* [Task] From the data below, return all lines holding the string "values".

[Working data — start]

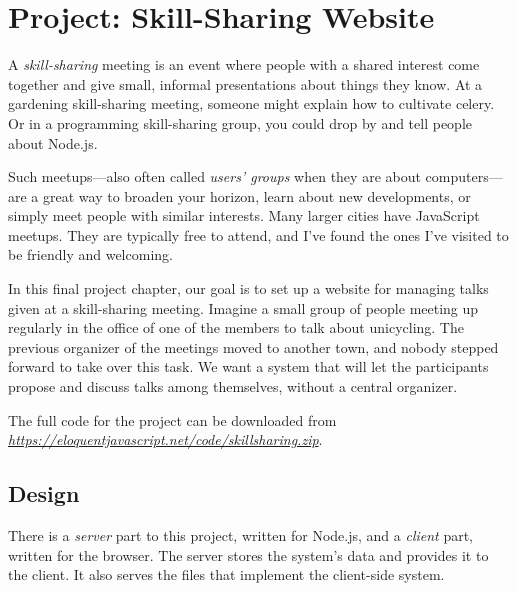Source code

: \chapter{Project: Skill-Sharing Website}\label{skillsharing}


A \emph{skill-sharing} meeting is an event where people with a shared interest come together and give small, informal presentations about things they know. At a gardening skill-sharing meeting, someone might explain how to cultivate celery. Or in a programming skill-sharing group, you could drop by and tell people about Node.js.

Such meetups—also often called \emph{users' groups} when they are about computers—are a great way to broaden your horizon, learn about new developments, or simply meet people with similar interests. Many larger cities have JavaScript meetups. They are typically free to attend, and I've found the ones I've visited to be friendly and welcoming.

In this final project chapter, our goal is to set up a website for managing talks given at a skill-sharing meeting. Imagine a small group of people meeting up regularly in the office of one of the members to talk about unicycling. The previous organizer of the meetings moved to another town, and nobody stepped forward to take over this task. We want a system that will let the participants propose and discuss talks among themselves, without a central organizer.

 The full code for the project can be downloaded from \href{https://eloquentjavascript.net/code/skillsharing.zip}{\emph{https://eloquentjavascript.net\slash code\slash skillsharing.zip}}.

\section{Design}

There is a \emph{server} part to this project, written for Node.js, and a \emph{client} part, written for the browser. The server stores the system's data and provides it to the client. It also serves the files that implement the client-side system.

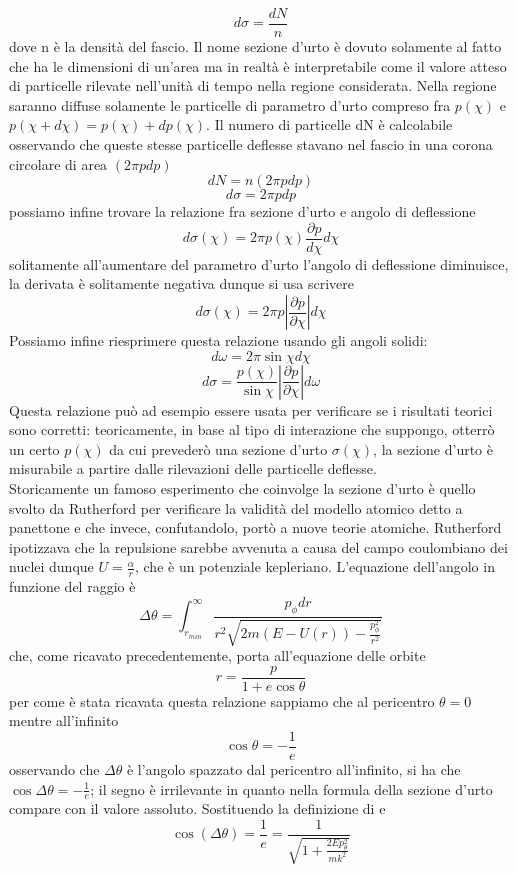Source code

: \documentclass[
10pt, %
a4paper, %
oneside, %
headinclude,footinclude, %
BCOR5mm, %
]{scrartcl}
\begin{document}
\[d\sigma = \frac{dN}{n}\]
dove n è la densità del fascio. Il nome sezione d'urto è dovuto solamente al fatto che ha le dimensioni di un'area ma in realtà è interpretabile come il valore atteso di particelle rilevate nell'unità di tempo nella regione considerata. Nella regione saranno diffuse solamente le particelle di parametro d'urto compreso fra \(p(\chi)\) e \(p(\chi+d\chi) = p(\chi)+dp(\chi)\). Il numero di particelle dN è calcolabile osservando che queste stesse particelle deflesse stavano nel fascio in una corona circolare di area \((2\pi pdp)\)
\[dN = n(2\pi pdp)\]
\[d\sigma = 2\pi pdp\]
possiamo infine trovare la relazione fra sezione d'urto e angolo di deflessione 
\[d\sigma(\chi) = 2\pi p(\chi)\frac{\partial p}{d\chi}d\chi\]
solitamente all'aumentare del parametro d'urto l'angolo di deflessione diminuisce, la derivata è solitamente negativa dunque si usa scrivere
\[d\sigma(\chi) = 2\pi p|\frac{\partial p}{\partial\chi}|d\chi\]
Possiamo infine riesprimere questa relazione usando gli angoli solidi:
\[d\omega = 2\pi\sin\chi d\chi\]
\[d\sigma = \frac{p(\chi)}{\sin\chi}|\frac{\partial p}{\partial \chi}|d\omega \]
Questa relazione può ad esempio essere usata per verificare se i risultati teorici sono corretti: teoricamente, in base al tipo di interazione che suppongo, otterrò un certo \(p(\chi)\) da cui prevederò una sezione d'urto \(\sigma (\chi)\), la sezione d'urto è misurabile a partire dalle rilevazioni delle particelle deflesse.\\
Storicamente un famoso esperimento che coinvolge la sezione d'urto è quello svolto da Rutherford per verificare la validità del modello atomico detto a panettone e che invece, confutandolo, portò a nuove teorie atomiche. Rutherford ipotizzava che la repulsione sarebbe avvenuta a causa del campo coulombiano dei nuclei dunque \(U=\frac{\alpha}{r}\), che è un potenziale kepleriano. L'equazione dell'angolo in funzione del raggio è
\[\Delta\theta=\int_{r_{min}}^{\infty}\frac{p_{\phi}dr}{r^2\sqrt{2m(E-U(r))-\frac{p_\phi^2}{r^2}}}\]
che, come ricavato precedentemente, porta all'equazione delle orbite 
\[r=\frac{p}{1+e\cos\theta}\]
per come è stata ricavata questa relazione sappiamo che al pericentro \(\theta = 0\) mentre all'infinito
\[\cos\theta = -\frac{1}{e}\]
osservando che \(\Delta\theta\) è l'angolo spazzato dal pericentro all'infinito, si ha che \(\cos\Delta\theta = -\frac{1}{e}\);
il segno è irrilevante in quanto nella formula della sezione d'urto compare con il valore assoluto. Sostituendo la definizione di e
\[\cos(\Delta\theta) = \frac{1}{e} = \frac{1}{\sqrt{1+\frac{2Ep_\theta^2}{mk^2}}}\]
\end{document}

[Working data — finish]
[Working data — start]

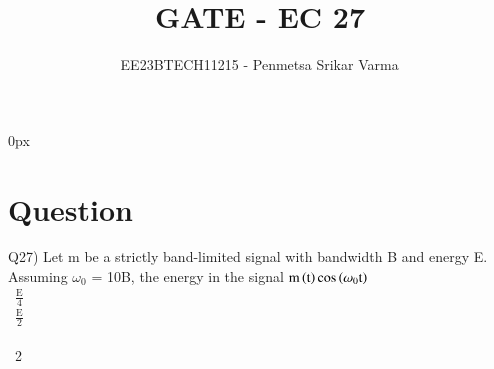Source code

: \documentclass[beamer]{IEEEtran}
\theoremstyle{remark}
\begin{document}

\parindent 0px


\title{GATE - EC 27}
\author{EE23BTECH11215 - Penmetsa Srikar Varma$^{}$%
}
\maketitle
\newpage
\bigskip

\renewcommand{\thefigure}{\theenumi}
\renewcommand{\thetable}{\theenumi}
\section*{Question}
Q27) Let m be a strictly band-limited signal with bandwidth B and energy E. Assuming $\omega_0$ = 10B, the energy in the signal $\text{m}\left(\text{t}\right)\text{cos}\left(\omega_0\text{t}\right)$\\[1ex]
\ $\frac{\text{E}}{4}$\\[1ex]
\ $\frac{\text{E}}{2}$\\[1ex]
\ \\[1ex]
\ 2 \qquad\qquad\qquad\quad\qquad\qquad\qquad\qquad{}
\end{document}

[Working data — finish]
[Working data — start]

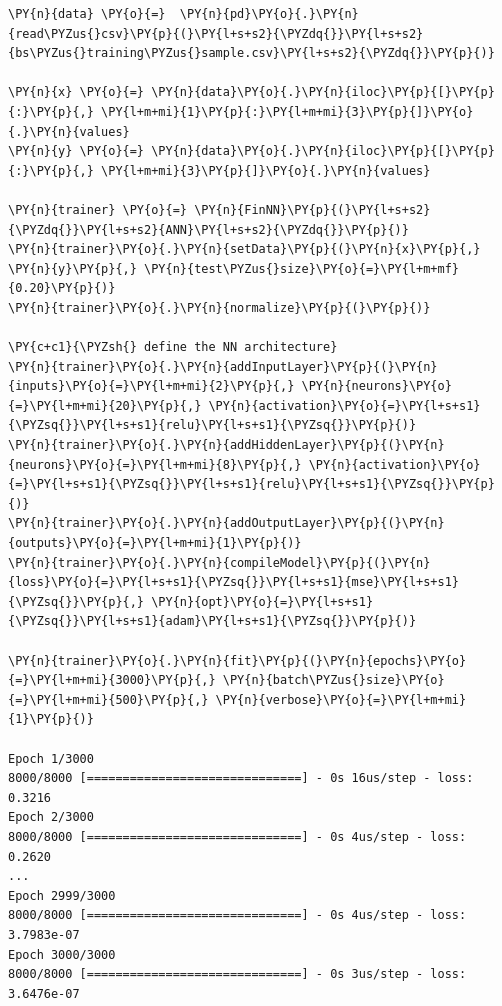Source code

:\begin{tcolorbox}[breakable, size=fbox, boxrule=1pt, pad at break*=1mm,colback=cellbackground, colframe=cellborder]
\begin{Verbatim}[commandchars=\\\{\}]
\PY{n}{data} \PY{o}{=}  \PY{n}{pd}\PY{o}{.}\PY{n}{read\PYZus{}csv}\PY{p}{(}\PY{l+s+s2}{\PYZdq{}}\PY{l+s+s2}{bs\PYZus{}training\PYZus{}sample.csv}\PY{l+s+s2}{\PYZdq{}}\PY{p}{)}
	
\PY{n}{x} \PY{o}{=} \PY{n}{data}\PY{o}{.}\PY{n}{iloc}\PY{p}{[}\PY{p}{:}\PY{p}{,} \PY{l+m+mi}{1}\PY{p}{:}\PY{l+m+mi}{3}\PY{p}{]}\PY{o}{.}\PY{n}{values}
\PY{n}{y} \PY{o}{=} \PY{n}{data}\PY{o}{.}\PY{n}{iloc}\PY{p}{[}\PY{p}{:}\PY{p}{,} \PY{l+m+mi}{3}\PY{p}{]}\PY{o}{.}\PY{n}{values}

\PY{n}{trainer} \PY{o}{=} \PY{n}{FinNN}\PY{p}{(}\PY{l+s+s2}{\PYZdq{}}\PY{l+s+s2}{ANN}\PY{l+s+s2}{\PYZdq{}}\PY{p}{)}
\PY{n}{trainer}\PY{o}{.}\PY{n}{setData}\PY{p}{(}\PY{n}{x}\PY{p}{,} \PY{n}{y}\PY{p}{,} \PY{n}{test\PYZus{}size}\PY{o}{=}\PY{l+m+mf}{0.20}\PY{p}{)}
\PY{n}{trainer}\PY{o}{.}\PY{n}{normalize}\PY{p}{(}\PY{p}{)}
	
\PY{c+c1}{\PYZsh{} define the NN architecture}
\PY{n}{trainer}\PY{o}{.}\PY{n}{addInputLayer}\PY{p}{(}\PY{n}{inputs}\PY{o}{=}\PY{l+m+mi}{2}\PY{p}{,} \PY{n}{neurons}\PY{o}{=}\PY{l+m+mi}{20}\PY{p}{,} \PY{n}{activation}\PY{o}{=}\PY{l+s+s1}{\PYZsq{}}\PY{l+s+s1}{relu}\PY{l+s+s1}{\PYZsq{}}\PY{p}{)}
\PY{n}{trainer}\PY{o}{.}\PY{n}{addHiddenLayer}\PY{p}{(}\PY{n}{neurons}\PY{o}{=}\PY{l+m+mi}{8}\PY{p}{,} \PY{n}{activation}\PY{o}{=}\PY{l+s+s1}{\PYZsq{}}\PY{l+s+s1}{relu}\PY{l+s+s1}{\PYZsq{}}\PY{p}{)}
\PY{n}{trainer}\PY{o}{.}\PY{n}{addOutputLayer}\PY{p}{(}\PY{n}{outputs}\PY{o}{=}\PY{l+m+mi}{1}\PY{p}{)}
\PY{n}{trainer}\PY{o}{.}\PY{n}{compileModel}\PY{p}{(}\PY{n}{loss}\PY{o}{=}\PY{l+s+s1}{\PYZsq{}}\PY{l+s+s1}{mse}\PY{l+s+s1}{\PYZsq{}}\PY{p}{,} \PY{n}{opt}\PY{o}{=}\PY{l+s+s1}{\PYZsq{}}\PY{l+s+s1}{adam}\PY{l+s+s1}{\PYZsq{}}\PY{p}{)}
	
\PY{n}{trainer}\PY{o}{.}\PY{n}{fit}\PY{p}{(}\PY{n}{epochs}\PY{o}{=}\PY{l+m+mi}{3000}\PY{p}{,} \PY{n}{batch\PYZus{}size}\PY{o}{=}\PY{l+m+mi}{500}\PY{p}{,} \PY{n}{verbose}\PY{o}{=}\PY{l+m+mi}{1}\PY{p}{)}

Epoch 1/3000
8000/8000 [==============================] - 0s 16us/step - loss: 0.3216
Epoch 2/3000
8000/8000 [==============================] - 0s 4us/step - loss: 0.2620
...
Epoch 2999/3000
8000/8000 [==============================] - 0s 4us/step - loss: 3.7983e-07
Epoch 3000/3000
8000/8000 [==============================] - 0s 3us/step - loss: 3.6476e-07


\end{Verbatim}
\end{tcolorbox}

[Working data — finish]

* [Task response]
\PY{n}{x} \PY{o}{=} \PY{n}{data}\PY{o}{.}\PY{n}{iloc}\PY{p}{[}\PY{p}{:}\PY{p}{,} \PY{l+m+mi}{1}\PY{p}{:}\PY{l+m+mi}{3}\PY{p}{]}\PY{o}{.}\PY{n}{values}
\PY{n}{y} \PY{o}{=} \PY{n}{data}\PY{o}{.}\PY{n}{iloc}\PY{p}{[}\PY{p}{:}\PY{p}{,} \PY{l+m+mi}{3}\PY{p}{]}\PY{o}{.}\PY{n}{values}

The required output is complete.